DATASET EXCERPTS >>
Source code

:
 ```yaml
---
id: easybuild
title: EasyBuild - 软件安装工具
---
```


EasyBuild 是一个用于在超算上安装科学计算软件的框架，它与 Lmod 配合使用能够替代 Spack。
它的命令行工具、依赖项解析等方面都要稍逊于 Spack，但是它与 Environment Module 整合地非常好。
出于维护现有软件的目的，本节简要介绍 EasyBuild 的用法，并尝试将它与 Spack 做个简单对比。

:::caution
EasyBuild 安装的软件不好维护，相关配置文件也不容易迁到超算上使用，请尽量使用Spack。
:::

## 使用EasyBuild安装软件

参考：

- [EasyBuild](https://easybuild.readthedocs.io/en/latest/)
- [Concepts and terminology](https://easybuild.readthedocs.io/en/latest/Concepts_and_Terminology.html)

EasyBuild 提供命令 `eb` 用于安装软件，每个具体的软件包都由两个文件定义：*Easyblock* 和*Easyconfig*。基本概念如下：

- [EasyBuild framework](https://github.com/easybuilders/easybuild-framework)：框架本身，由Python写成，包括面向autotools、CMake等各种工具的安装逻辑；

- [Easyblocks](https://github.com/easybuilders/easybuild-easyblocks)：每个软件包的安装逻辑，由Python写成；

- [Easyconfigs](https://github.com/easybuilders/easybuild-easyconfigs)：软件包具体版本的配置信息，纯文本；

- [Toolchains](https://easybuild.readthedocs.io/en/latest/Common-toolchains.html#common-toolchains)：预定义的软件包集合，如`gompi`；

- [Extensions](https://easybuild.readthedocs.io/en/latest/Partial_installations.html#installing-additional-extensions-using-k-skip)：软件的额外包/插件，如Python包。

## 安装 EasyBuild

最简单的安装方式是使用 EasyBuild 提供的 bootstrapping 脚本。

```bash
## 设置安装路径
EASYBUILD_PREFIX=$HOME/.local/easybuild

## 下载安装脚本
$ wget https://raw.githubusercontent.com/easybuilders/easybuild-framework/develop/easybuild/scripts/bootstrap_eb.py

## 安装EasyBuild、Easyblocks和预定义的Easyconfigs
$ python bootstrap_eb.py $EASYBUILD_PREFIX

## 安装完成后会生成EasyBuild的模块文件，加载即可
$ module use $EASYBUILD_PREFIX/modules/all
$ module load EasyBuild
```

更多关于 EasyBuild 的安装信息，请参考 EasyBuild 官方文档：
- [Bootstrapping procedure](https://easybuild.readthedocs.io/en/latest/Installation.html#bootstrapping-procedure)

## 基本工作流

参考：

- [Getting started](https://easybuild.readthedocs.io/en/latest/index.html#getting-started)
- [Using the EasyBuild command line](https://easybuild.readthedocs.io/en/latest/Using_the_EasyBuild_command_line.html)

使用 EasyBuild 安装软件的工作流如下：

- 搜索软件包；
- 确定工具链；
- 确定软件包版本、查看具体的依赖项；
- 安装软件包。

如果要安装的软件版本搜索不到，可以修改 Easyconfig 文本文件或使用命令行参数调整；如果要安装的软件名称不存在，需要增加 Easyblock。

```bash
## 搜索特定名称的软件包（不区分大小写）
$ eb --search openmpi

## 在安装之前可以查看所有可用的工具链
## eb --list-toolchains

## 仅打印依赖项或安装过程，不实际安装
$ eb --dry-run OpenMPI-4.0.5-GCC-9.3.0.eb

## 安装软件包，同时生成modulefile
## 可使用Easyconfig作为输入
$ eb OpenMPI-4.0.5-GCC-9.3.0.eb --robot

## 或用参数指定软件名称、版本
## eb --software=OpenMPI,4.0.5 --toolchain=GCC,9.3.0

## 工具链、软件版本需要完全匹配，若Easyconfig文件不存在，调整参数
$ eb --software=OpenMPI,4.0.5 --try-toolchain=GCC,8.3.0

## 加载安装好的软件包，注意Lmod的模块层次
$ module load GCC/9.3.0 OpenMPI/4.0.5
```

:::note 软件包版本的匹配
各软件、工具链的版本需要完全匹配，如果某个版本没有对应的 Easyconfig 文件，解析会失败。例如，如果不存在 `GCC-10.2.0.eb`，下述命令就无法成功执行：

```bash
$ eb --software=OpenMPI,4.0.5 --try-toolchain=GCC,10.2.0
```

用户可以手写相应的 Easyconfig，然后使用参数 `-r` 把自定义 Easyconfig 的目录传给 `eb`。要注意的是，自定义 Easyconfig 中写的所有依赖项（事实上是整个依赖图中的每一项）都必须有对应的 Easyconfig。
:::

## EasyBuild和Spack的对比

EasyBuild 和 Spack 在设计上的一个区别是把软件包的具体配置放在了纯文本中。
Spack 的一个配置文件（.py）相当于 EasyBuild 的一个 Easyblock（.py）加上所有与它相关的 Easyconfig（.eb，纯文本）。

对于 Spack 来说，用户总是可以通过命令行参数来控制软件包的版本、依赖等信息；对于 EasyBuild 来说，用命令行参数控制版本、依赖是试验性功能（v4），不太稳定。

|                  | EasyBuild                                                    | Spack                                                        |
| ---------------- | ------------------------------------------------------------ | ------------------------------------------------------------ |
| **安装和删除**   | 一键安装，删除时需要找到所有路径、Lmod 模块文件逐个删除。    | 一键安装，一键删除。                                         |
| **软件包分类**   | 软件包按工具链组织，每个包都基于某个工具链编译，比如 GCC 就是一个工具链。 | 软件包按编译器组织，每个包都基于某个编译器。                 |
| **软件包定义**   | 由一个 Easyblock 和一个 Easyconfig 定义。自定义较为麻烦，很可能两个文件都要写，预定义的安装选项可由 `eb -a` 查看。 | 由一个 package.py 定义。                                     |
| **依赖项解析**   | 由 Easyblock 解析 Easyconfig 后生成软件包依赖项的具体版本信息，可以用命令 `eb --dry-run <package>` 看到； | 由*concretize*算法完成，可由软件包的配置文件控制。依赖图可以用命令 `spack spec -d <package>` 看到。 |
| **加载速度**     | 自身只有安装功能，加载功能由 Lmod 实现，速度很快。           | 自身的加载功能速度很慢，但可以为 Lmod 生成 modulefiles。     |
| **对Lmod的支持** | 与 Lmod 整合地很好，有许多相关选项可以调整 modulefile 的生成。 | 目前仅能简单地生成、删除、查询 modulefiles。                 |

TASK DESCRIPTION >> Write out exactly the lines from the beginning of the material above through the line with "最简单的安装方式是使用 EasyBuild 提供的 bootstrapping 脚本。", including both and omitting all others.

ANSWER >>
Source code

:
 ```yaml
---
id: easybuild
title: EasyBuild - 软件安装工具
---
```


EasyBuild 是一个用于在超算上安装科学计算软件的框架，它与 Lmod 配合使用能够替代 Spack。
它的命令行工具、依赖项解析等方面都要稍逊于 Spack，但是它与 Environment Module 整合地非常好。
出于维护现有软件的目的，本节简要介绍 EasyBuild 的用法，并尝试将它与 Spack 做个简单对比。

:::caution
EasyBuild 安装的软件不好维护，相关配置文件也不容易迁到超算上使用，请尽量使用Spack。
:::

## 使用EasyBuild安装软件

参考：

- [EasyBuild](https://easybuild.readthedocs.io/en/latest/)
- [Concepts and terminology](https://easybuild.readthedocs.io/en/latest/Concepts_and_Terminology.html)

EasyBuild 提供命令 `eb` 用于安装软件，每个具体的软件包都由两个文件定义：*Easyblock* 和*Easyconfig*。基本概念如下：

- [EasyBuild framework](https://github.com/easybuilders/easybuild-framework)：框架本身，由Python写成，包括面向autotools、CMake等各种工具的安装逻辑；

- [Easyblocks](https://github.com/easybuilders/easybuild-easyblocks)：每个软件包的安装逻辑，由Python写成；

- [Easyconfigs](https://github.com/easybuilders/easybuild-easyconfigs)：软件包具体版本的配置信息，纯文本；

- [Toolchains](https://easybuild.readthedocs.io/en/latest/Common-toolchains.html#common-toolchains)：预定义的软件包集合，如`gompi`；

- [Extensions](https://easybuild.readthedocs.io/en/latest/Partial_installations.html#installing-additional-extensions-using-k-skip)：软件的额外包/插件，如Python包。

## 安装 EasyBuild

最简单的安装方式是使用 EasyBuild 提供的 bootstrapping 脚本。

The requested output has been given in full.